Entries supplied:
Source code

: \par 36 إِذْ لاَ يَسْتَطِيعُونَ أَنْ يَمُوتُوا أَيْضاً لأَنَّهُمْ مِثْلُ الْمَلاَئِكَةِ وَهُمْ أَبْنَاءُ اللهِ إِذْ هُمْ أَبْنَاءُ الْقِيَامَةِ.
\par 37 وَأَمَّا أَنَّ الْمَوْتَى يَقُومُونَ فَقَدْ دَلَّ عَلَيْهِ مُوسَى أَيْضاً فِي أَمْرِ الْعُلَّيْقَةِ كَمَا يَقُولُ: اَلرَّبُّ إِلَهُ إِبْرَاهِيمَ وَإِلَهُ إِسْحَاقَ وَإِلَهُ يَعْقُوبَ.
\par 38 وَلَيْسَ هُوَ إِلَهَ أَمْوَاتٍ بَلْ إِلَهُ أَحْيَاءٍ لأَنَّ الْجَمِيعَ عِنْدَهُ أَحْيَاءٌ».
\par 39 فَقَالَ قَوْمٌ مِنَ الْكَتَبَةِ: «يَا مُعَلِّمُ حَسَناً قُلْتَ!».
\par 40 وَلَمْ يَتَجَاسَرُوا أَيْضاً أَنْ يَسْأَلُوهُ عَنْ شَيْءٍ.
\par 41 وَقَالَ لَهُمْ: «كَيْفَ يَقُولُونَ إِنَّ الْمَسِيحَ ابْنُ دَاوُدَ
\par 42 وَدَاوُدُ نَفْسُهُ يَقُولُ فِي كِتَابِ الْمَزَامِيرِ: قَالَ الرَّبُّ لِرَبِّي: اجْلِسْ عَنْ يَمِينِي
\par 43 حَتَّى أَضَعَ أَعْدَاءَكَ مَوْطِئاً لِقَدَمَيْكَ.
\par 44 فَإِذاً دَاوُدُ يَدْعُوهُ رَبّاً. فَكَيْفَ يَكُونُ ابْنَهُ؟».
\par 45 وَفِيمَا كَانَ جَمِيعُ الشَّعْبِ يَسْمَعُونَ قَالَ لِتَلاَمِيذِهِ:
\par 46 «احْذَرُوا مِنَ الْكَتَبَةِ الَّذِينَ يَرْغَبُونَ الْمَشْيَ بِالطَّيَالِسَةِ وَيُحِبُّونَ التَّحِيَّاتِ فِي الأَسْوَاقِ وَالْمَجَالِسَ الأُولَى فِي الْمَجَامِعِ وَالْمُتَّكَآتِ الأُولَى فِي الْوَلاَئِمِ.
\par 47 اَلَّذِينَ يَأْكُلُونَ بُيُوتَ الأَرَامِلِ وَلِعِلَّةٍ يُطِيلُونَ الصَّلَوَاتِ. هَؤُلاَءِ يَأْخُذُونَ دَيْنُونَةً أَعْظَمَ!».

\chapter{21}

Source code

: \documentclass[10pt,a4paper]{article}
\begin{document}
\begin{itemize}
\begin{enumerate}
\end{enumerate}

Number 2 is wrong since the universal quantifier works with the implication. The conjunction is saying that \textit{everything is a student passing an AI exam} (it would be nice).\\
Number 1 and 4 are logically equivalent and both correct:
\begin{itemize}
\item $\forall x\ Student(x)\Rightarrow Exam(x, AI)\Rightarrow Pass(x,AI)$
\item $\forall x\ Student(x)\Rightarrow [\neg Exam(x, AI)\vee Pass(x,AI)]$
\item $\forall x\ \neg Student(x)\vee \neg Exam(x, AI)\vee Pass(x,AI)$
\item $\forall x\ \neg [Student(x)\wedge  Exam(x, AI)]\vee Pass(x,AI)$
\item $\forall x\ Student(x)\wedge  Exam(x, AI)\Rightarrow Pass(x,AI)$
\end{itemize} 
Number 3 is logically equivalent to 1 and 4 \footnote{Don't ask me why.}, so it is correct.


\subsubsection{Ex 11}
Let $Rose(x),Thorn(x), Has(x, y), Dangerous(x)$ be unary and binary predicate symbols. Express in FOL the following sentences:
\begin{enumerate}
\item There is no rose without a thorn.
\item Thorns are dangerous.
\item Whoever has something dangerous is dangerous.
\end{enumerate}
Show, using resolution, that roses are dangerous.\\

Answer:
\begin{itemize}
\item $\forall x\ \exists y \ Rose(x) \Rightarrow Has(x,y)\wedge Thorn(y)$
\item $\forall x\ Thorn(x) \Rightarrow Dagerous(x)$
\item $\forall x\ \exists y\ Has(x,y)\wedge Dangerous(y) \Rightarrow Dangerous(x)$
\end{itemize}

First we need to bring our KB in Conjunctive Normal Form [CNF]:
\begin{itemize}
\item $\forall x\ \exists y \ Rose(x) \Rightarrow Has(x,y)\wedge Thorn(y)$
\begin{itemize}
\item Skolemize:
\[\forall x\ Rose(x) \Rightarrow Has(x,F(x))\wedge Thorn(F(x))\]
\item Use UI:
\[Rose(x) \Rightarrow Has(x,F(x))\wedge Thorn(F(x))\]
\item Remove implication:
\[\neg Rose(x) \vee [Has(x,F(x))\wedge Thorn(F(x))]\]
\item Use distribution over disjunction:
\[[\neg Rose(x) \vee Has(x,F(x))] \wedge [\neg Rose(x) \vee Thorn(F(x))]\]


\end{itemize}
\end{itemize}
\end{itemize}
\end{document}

Task to complete:
Type out exactly the span of lines from the one with "x\ Rose(x) \Rightarrow Has(x,F(x))\wedge Thorn(F(x))\]" to the end of the material above, counting both end lines, and nothing else.

Exercise response:
\[\forall x\ Rose(x) \Rightarrow Has(x,F(x))\wedge Thorn(F(x))\]
\item Use UI:
\[Rose(x) \Rightarrow Has(x,F(x))\wedge Thorn(F(x))\]
\item Remove implication:
\[\neg Rose(x) \vee [Has(x,F(x))\wedge Thorn(F(x))]\]
\item Use distribution over disjunction:
\[[\neg Rose(x) \vee Has(x,F(x))] \wedge [\neg Rose(x) \vee Thorn(F(x))]\]


\end{itemize}
\end{itemize}
\end{itemize}
\end{document}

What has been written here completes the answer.